RECORDED DATA:
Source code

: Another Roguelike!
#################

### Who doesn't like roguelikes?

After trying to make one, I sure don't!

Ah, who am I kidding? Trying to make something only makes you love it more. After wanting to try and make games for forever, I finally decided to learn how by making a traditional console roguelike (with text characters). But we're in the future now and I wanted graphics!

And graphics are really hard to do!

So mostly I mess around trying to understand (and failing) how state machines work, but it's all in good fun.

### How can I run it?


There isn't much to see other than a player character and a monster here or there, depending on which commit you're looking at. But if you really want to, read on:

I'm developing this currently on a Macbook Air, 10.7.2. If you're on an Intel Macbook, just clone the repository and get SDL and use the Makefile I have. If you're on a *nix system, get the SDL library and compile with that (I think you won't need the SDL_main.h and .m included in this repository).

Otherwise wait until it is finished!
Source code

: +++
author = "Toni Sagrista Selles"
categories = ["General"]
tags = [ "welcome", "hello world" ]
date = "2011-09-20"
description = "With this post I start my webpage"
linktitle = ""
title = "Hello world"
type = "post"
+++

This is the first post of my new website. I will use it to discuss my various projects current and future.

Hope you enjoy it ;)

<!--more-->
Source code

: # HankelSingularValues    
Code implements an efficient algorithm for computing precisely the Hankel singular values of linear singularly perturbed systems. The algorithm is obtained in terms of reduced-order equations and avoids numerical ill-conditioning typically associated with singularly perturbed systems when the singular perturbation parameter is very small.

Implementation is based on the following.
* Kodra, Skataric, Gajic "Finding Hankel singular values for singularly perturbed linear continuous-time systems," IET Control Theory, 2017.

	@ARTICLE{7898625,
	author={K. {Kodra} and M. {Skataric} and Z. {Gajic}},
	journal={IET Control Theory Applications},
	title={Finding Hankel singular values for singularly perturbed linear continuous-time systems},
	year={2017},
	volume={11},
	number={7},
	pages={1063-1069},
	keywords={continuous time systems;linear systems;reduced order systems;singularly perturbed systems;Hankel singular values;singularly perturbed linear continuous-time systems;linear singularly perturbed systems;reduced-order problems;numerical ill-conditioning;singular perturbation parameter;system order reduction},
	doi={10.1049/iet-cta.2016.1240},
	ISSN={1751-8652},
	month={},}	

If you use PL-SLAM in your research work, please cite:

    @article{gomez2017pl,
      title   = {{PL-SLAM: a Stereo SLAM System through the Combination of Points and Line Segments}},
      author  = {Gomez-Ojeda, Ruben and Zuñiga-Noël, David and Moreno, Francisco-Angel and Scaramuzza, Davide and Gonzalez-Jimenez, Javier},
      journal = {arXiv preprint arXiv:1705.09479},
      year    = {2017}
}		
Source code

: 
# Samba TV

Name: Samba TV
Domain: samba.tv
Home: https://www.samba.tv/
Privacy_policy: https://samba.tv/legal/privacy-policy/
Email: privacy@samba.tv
* * *
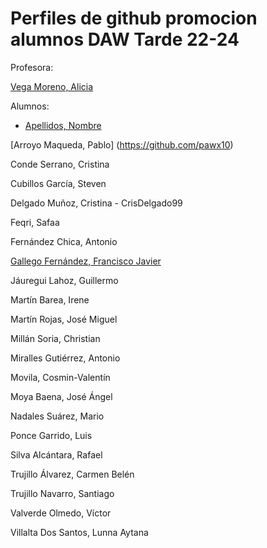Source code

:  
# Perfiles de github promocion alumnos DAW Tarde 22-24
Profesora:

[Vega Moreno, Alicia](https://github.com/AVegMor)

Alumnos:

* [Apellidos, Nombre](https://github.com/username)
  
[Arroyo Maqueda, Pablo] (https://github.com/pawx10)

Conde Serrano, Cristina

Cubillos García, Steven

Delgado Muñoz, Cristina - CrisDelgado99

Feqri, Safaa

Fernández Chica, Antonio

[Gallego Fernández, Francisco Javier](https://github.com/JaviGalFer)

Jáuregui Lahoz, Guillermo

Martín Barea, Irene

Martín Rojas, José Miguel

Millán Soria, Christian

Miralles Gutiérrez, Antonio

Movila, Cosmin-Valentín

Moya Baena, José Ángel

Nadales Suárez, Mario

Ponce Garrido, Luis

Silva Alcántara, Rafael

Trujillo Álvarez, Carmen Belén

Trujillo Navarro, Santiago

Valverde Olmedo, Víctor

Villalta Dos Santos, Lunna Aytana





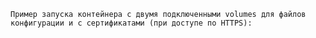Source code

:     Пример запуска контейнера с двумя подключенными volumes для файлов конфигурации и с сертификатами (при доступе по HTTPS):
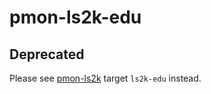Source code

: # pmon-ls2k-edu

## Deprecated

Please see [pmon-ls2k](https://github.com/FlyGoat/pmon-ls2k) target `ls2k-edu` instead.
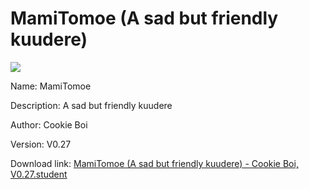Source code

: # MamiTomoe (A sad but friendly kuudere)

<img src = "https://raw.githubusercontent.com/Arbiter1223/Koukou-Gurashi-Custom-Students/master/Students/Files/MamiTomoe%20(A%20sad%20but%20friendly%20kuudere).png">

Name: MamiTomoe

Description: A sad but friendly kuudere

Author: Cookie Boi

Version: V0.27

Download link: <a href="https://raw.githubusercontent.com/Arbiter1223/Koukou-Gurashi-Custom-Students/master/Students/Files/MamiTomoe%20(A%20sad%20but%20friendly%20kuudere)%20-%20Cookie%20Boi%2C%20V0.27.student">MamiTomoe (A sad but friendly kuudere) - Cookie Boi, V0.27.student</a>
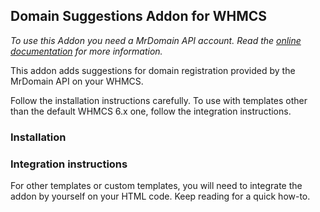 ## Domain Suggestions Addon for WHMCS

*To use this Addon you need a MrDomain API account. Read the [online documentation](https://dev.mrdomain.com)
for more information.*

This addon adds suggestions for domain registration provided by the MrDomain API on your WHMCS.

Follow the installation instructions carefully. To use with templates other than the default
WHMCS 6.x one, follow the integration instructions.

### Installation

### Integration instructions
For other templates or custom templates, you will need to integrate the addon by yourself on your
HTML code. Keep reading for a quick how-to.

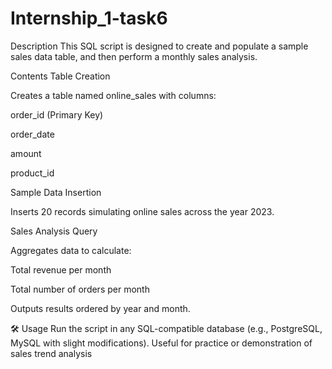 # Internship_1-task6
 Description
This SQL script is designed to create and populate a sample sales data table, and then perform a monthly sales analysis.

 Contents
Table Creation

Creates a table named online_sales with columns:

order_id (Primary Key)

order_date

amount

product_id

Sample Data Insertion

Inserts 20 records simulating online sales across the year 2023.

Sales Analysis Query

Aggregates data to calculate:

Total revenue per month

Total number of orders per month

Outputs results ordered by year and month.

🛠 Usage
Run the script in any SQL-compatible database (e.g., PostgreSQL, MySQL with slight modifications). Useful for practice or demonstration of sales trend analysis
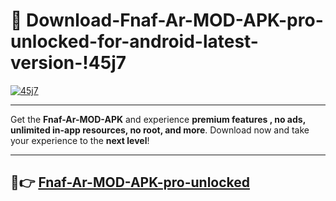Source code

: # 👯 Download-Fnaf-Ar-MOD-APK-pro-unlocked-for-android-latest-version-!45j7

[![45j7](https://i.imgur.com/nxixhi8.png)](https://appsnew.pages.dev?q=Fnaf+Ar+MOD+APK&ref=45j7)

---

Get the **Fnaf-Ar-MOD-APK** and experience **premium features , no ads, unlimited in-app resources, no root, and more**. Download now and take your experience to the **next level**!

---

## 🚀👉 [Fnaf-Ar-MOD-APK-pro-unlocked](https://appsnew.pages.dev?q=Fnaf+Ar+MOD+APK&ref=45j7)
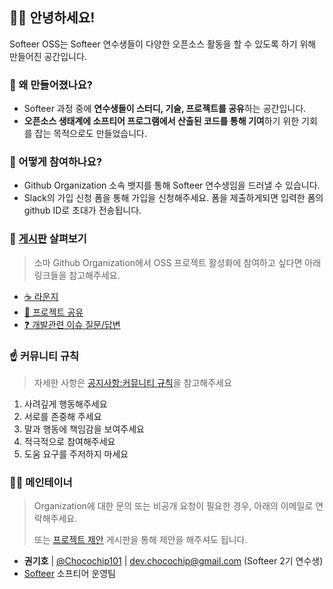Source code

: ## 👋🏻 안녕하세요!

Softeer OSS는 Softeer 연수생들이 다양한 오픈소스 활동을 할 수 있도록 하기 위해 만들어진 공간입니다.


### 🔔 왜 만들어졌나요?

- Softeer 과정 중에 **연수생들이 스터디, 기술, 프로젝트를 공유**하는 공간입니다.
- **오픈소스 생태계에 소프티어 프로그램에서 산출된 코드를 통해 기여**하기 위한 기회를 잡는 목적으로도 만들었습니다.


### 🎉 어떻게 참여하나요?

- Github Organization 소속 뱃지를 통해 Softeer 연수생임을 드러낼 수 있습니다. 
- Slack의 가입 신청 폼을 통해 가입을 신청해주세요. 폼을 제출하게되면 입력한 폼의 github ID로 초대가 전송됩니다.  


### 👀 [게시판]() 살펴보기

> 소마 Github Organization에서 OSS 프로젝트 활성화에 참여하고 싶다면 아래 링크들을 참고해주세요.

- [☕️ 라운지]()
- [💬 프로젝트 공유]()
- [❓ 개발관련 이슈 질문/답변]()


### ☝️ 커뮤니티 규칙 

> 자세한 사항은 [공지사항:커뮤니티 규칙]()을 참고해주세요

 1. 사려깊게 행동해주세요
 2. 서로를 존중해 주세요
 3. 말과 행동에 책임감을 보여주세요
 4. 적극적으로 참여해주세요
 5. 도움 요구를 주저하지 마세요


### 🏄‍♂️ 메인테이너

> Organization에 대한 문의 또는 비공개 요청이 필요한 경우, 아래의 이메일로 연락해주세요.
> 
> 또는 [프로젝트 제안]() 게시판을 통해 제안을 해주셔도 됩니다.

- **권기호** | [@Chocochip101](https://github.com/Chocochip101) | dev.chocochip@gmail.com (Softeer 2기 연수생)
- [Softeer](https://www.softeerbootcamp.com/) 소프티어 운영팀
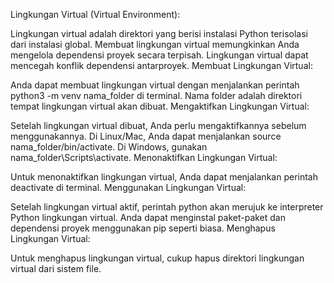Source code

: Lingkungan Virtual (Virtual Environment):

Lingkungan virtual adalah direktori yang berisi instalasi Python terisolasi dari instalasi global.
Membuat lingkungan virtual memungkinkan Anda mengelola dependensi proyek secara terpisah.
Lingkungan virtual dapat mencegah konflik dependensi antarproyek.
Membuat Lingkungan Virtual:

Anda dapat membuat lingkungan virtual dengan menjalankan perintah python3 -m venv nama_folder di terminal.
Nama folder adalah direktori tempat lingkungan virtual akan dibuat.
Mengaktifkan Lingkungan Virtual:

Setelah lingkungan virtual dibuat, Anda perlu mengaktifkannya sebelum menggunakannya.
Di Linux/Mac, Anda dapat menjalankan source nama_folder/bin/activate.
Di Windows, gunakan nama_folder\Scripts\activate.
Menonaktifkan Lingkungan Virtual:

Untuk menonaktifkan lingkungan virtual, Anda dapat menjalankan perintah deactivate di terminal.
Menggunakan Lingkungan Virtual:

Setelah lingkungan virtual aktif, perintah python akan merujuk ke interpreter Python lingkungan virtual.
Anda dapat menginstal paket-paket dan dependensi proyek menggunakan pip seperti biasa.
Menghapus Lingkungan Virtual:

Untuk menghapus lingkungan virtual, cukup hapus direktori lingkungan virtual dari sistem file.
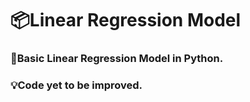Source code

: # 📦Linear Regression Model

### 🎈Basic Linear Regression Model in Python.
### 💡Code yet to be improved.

TO DO:
Repeat, without pictures, exactly the lines of the data above from the one containing "Nadales Suárez, Mario" through the one containing "This addon adds", including both and adding nothing.

REPLY:
Nadales Suárez, Mario

Ponce Garrido, Luis

Silva Alcántara, Rafael

Trujillo Álvarez, Carmen Belén

Trujillo Navarro, Santiago

Valverde Olmedo, Víctor

Villalta Dos Santos, Lunna Aytana





Source code

:     Пример запуска контейнера с двумя подключенными volumes для файлов конфигурации и с сертификатами (при доступе по HTTPS):
Source code

: # pmon-ls2k-edu

## Deprecated

Please see [pmon-ls2k](https://github.com/FlyGoat/pmon-ls2k) target `ls2k-edu` instead.
Source code

: # MamiTomoe (A sad but friendly kuudere)

<img src = "https://raw.githubusercontent.com/Arbiter1223/Koukou-Gurashi-Custom-Students/master/Students/Files/MamiTomoe%20(A%20sad%20but%20friendly%20kuudere).png">

Name: MamiTomoe

Description: A sad but friendly kuudere

Author: Cookie Boi

Version: V0.27

Download link: <a href="https://raw.githubusercontent.com/Arbiter1223/Koukou-Gurashi-Custom-Students/master/Students/Files/MamiTomoe%20(A%20sad%20but%20friendly%20kuudere)%20-%20Cookie%20Boi%2C%20V0.27.student">MamiTomoe (A sad but friendly kuudere) - Cookie Boi, V0.27.student</a>
 ## Domain Suggestions Addon for WHMCS

*To use this Addon you need a MrDomain API account. Read the [online documentation](https://dev.mrdomain.com)
for more information.*

This addon adds suggestions for domain registration provided by the MrDomain API on your WHMCS.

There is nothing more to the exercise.